We’re nearing two months into the new year and many businesses across Colorado have felt the effects of new legislation that took effect Jan. 1.
There are now laws regarding equal pay, changes to job openings and announcements, new tenant rights. There are new rules about paid time off and family leave, as well as overtime regulations coming from the federal government. There will be more coming from the feds, including a push for raising the minimum wage. And small businesses should be given some leeway as the learning curve is steep.
Businesses are struggling and many wonder if now is the time to add more regulatory burdens that could slow reopening and rehiring. There is a time and place for adding new regulations, but jacking up business costs during a pandemic seems particularly tone-deaf to the struggles of Main Street. (Wall Street seems to be rocking along just fine, and the wealth of American billionaires has only grown during the coronavirus.)
Some of the new rules make sense and don’t come with extra costs. For equal pay assurance, for example, businesses must post a salary range so applicants know what they can expect to be paid. It’s an attempt to make sure there’s equity in pay — but seems somewhat ineffective. A business can always pay a male employee higher on the range than a female employee, or a white prospect more than a Black or Hispanic prospect. The state needs to do more work on pay equity, which benefits everyone. Think about it: Paying employees what they are worth equals more money circulating in the local economy. Equal pay will help middle-income Americans tremendously, especially considering that there are few single-income households any longer.

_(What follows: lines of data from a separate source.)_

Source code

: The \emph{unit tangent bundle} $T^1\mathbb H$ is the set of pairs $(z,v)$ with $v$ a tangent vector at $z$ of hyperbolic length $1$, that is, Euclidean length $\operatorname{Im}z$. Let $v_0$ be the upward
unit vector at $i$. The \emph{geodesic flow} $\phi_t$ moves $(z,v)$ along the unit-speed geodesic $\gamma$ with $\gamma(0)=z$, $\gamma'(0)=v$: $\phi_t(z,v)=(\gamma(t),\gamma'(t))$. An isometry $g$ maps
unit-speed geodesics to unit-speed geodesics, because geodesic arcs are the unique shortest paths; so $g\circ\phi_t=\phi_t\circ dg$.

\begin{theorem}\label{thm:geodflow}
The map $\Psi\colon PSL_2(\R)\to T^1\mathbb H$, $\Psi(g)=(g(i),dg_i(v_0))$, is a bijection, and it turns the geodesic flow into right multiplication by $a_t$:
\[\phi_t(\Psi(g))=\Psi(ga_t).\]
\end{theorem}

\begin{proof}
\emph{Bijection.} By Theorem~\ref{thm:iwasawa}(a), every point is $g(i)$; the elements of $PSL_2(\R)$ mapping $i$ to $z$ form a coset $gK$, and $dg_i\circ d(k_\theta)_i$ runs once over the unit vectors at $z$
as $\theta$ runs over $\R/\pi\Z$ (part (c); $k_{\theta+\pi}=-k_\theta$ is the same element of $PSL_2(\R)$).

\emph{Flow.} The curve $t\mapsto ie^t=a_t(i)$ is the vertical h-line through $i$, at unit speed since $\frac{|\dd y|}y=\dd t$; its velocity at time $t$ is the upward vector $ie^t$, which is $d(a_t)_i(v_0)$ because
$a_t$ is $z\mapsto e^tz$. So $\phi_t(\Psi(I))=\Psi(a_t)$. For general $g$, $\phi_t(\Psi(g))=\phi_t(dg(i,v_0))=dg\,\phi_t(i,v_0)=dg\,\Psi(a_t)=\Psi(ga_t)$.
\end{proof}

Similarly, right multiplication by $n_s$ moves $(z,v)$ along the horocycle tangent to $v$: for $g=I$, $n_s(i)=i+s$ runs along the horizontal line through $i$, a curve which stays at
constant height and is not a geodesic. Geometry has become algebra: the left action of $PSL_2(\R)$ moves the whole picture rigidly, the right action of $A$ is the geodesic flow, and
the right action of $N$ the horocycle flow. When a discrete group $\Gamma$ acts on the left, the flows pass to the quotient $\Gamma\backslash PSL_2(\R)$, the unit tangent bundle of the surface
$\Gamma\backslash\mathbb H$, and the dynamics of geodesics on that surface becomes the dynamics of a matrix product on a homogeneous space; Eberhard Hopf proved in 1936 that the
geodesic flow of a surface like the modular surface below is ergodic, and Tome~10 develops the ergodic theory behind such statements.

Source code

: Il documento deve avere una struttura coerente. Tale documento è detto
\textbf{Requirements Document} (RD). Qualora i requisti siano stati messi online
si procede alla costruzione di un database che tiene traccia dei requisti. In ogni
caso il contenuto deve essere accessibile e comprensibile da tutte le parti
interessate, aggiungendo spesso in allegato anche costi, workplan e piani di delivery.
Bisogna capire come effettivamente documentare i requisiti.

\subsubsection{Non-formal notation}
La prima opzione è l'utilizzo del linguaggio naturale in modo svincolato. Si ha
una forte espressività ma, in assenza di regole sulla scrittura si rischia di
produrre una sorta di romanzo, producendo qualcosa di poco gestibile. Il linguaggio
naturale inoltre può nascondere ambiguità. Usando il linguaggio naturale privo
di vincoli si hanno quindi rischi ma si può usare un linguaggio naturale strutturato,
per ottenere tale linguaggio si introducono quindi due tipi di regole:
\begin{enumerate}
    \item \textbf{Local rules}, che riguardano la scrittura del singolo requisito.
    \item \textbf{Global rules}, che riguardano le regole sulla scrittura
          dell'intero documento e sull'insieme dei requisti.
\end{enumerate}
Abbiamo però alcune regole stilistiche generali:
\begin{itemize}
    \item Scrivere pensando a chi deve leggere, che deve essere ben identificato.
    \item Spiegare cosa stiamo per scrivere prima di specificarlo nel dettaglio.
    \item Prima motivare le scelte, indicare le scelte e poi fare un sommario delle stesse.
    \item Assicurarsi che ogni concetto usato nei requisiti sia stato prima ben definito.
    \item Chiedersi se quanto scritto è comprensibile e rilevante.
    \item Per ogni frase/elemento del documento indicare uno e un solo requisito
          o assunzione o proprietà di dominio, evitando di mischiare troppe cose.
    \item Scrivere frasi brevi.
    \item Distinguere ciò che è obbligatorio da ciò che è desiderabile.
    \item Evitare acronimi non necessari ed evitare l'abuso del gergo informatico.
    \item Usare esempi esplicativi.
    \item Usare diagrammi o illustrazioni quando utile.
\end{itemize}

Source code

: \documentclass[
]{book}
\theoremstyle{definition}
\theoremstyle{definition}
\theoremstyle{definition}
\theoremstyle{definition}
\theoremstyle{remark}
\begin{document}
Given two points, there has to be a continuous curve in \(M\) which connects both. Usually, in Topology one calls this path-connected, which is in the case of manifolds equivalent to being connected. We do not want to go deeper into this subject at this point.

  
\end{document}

One change that creates a big learning curve for businesses: Employers are prohibited from asking applicants about their salary history. No longer can businesses base current compensation on past pay. The goal here is to make sure employees are paid based on the skills and experience they bring to the job, not on past salaries.
Colorado’s SB20-205, which has its roots in the COVID crisis, requires 48 hours of paid sick leave, which means many small businesses already in survival mode will struggle to meet that expense. It’s a balancing act. Employers don’t want their workers to spread COVID, but paying people for quarantining can be expensive and could drive down employment.
Unemployment insurance has been expanded to include the immunocompromised who feel they can’t work safely; employees who are primary caregivers for children; and workers who feel their workplace isn’t following enough safety protocols to keep employees safe from COVID.
But who gets to decide if a company is being safe or not? With enhanced unemployment benefits, can workers just decide it’s unsafe and choose not to work? The General Assembly created a mess with this law, and it won’t help people get back to work. In fact, it does the opposite, by encouraging people to quit jobs, stay home and collect higher unemployment.
Businesses are struggling, and these new regulations can make the fight for survival even tougher. There’s not much that can be done now since the laws are already on the books, but the legislature should consider offering temporary relief to help businesses that are hardest hit adapt to the new legal realities.
There’s always been a tension between workers’ rights and business needs — and during the pandemic, that gulf has grown wider. But the state’s small businesses don’t need more rules; not right now.